[Recorded data]
⁂

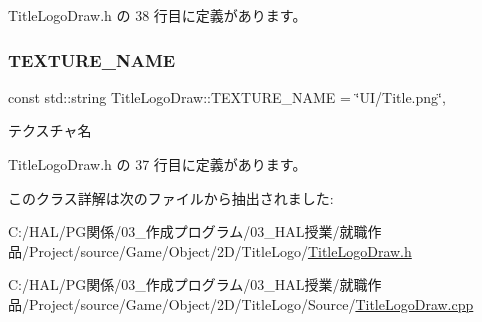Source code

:  Title\+Logo\+Draw.\+h の 38 行目に定義があります。

\mbox{\label{class_title_logo_draw_a663026976213673c6bcc66533b89ffa1}} 
\subsubsection{\texorpdfstring{T\+E\+X\+T\+U\+R\+E\+\_\+\+N\+A\+ME}{TEXTURE\_NAME}}
{\footnotesize\ttfamily const std\+::string Title\+Logo\+Draw\+::\+T\+E\+X\+T\+U\+R\+E\+\_\+\+N\+A\+ME = \char`\"{}UI/Title.\+png\char`\"{}\hspace{0.3cm}{\ttfamily [static]}, {\ttfamily [private]}}



テクスチャ名 



 Title\+Logo\+Draw.\+h の 37 行目に定義があります。



このクラス詳解は次のファイルから抽出されました\+:\begin{DoxyCompactItemize}
\item 
C\+:/\+H\+A\+L/\+P\+G関係/03\+\_\+作成プログラム/03\+\_\+\+H\+A\+L授業/就職作品/\+Project/source/\+Game/\+Object/2\+D/\+Title\+Logo/\mbox{\hyperlink{_title_logo_draw_8h}{Title\+Logo\+Draw.\+h}}\item 
C\+:/\+H\+A\+L/\+P\+G関係/03\+\_\+作成プログラム/03\+\_\+\+H\+A\+L授業/就職作品/\+Project/source/\+Game/\+Object/2\+D/\+Title\+Logo/\+Source/\mbox{\hyperlink{_title_logo_draw_8cpp}{Title\+Logo\+Draw.\+cpp}}\end{DoxyCompactItemize}
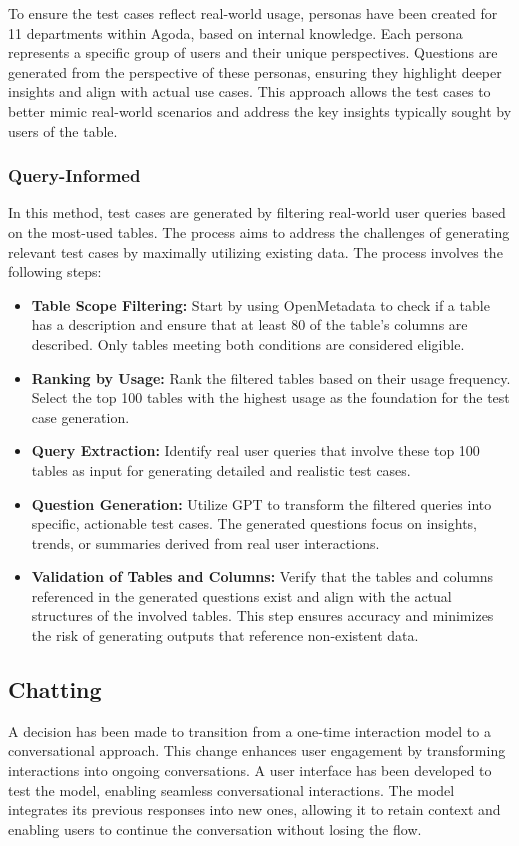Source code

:         To ensure the test cases reflect real-world usage, personas have been created for 11 departments within Agoda, based on internal knowledge. Each persona represents a specific group of users and their unique perspectives. Questions are generated from the perspective of these personas, ensuring they highlight deeper insights and align with actual use cases. This approach allows the test cases to better mimic real-world scenarios and address the key insights typically sought by users of the table.
        \subsubsection{Query-Informed}
        In this method, test cases are generated by filtering real-world user queries based on the most-used tables. The process aims to address the challenges of generating relevant test cases by maximally utilizing existing data. The process involves the following steps:
        \begin{itemize}
          \item \textbf{Table Scope Filtering:} Start by using OpenMetadata to check if a table has a description and ensure that at least 80\text{\%} of the table's columns are described. Only tables meeting both conditions are considered eligible.
          \item \textbf{Ranking by Usage:} Rank the filtered tables based on their usage frequency. Select the top 100 tables with the highest usage as the foundation for the test case generation.
          \item \textbf{Query Extraction:} Identify real user queries that involve these top 100 tables as input for generating detailed and realistic test cases.
          \item \textbf{Question Generation:} Utilize GPT to transform the filtered queries into specific, actionable test cases. The generated questions focus on insights, trends, or summaries derived from real user interactions.
          \item \textbf{Validation of Tables and Columns:} Verify that the tables and columns referenced in the generated questions exist and align with the actual structures of the involved tables. This step ensures accuracy and minimizes the risk of generating outputs that reference non-existent data.
        \end{itemize}
    \subsection{Chatting}
    A decision has been made to transition from a one-time interaction model to a conversational approach. This change enhances user engagement by transforming interactions into ongoing conversations. A user interface has been developed to test the model, enabling seamless conversational interactions. The model integrates its previous responses into new ones, allowing it to retain context and enabling users to continue the conversation without losing the flow.

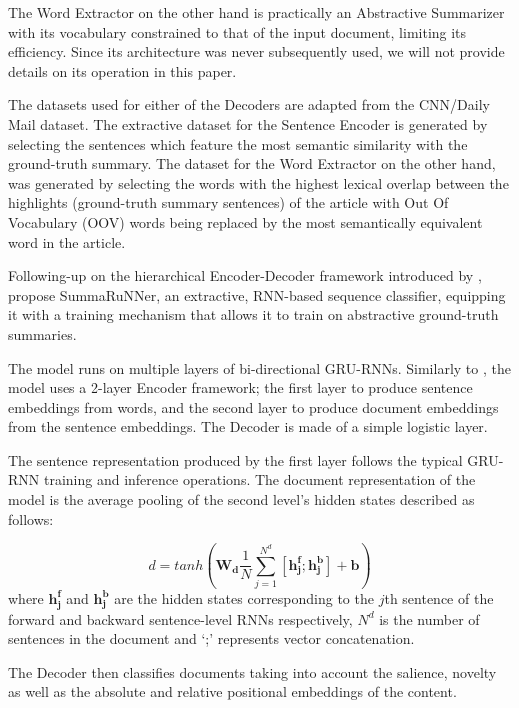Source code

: \documentclass[preprint,review,12pt]{elsarticle}
\begin{document}
The Word Extractor on the other hand is practically an Abstractive Summarizer with its vocabulary constrained to that of the input document, limiting its efficiency. Since its architecture was never subsequently used, we will not provide details on its operation in this paper.

The datasets used for either of the Decoders are adapted from the CNN/Daily Mail dataset. The extractive dataset for the Sentence Encoder is generated by selecting the sentences which feature the most semantic similarity with the ground-truth summary. The dataset for the Word Extractor on the other hand, was generated by selecting the words with the highest lexical overlap between the highlights (ground-truth summary sentences) of the article with Out Of Vocabulary (OOV) words being replaced by the most semantically equivalent word in the article.

Following-up on the hierarchical Encoder-Decoder framework introduced by \citet{lapata}, \citet{nallapati} propose SummaRuNNer, an extractive, RNN-based sequence classifier, equipping it with a training mechanism that allows it to train on abstractive ground-truth summaries.

The model runs on multiple layers of bi-directional GRU-RNNs. Similarly to \citet{lapata}, the model uses a 2-layer Encoder framework; the first layer to produce sentence embeddings from words, and the second layer to produce document embeddings from the sentence embeddings. The Decoder is made of a simple logistic layer. 

The sentence representation produced by the first layer follows the typical GRU-RNN training and inference operations. The document representation of the model is the average pooling of the second level's hidden states described as follows:

\begin{equation}
    d = tanh(\mathbf{W_{d}} \frac{1}{N} \sum^{N^{d}}_{j=1}[\mathbf{h^{f}_{j}};\mathbf{h^{b}_{j}}] + \mathbf{b})
\end{equation}
where $\mathbf{h^{f}_{j}}$ and $\mathbf{h^{b}_{j}}$ are the hidden states corresponding to the $j$th sentence of the forward and backward sentence-level RNNs respectively, $N^{d}$ is the number of sentences in the document and ‘;’ represents vector concatenation. 

The Decoder then classifies documents taking into account the salience, novelty as well as the absolute and relative positional embeddings of the content.
\end{document}
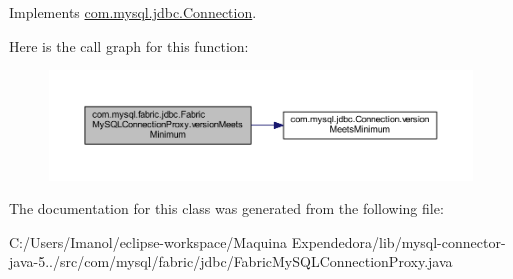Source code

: Implements \mbox{\hyperlink{interfacecom_1_1mysql_1_1jdbc_1_1_connection_af05f0b2545de1a6a1ca7d41f467516d3}{com.\+mysql.\+jdbc.\+Connection}}.

Here is the call graph for this function\+:\nopagebreak
\begin{figure}[H]
\begin{center}
\leavevmode
\includegraphics[width=350pt]{classcom_1_1mysql_1_1fabric_1_1jdbc_1_1_fabric_my_s_q_l_connection_proxy_ab2140e74f8ea7de645f157f8416a8d37_cgraph}
\end{center}
\end{figure}


The documentation for this class was generated from the following file\+:\begin{DoxyCompactItemize}
\item 
C\+:/\+Users/\+Imanol/eclipse-\/workspace/\+Maquina Expendedora/lib/mysql-\/connector-\/java-\/5../src/com/mysql/fabric/jdbc/Fabric\+My\+S\+Q\+L\+Connection\+Proxy.\+java\end{DoxyCompactItemize}
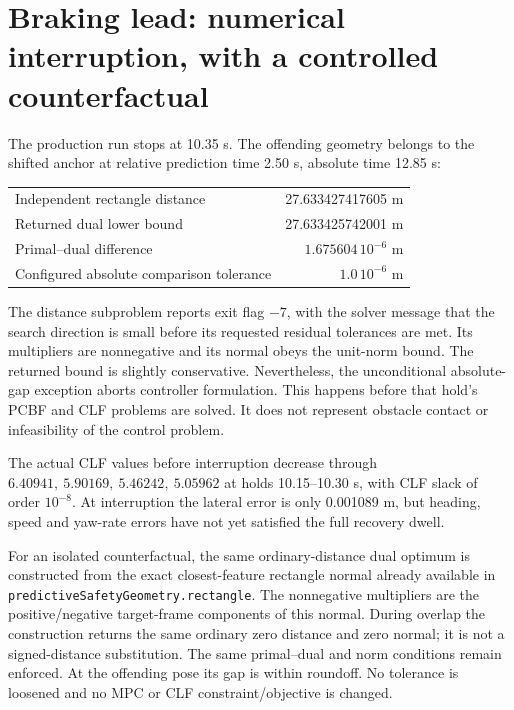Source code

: \documentclass[11pt]{article}
\begin{document}
\section{Braking lead: numerical interruption, with a controlled counterfactual}
The production run stops at 10.35 s. The offending geometry belongs to the
shifted anchor at relative prediction time 2.50 s, absolute time 12.85 s:
\begin{center}\small
\begin{tabular}{lr}
\toprule
Independent rectangle distance & 27.633427417605 m\\
Returned dual lower bound & 27.633425742001 m\\
Primal--dual difference & $1.675604\,10^{-6}$ m\\
Configured absolute comparison tolerance & $1.0\,10^{-6}$ m\\
\bottomrule
\end{tabular}
\end{center}
The distance subproblem reports exit flag $-7$, with the solver message
that the search direction is small before its requested residual tolerances
are met. Its multipliers are nonnegative and its normal obeys the unit-norm
bound. The returned bound is slightly conservative. Nevertheless, the
unconditional absolute-gap exception aborts controller formulation. This
happens before that hold's PCBF and CLF problems are solved. It does not
represent obstacle contact or infeasibility of the control problem.

The actual CLF values before interruption decrease through
$6.40941,\ 5.90169,\ 5.46242,\ 5.05962$ at holds 10.15--10.30 s, with CLF
slack of order $10^{-8}$. At interruption the lateral error is only
0.001089 m, but heading, speed and yaw-rate errors have not yet satisfied
the full recovery dwell.

For an isolated counterfactual, the same ordinary-distance dual optimum is
constructed from the exact closest-feature rectangle normal already
available in \texttt{predictiveSafetyGeometry.rectangle}. The nonnegative
multipliers are the positive/negative target-frame components of this
normal. During overlap the construction returns the same ordinary zero
distance and zero normal; it is not a signed-distance substitution. The
same primal--dual and norm conditions remain enforced. At the offending
pose its gap is within roundoff. No tolerance is loosened and no MPC or CLF
constraint/objective is changed.
\end{document}
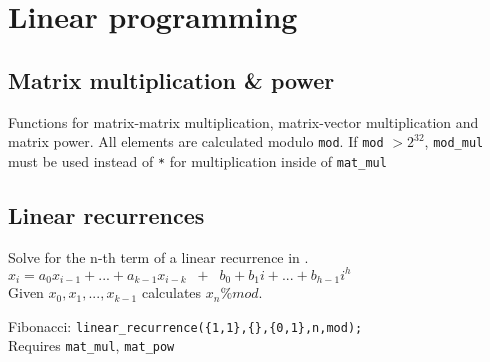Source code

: \section{Linear programming}


\subsection{Matrix multiplication \& power}
Functions for matrix-matrix multiplication, matrix-vector multiplication and matrix power. All elements are calculated modulo \verb|mod|. If \verb|mod| $> 2^{32}$, \verb|mod_mul| must be used instead of \verb|*| for multiplication inside of \verb|mat_mul|


\subsection{Linear recurrences}
Solve for the n-th term of a linear recurrence in .\\
$x_i = a_0 x_{i-1} + ... + a_{k-1} x_{i-k} \;\; + \;\; b_0 + b_1 i + ... + b_{h-1} i^h$ \\
Given $x_0, x_1, ..., x_{k-1}$ calculates $x_n \% mod$.

Fibonacci: \texttt{linear\_recurrence(\{1,1\},\{\},\{0,1\},n,mod);}\\
Requires \verb|mat_mul|, \verb|mat_pow|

⁂

→ YOUR GOAL
From the data, list each line in which the string "行目に定義があります" appears.

→ EXERCISE RESPONSE
:  Title\+Logo\+Draw.\+h の 38 行目に定義があります。
 Title\+Logo\+Draw.\+h の 37 行目に定義があります。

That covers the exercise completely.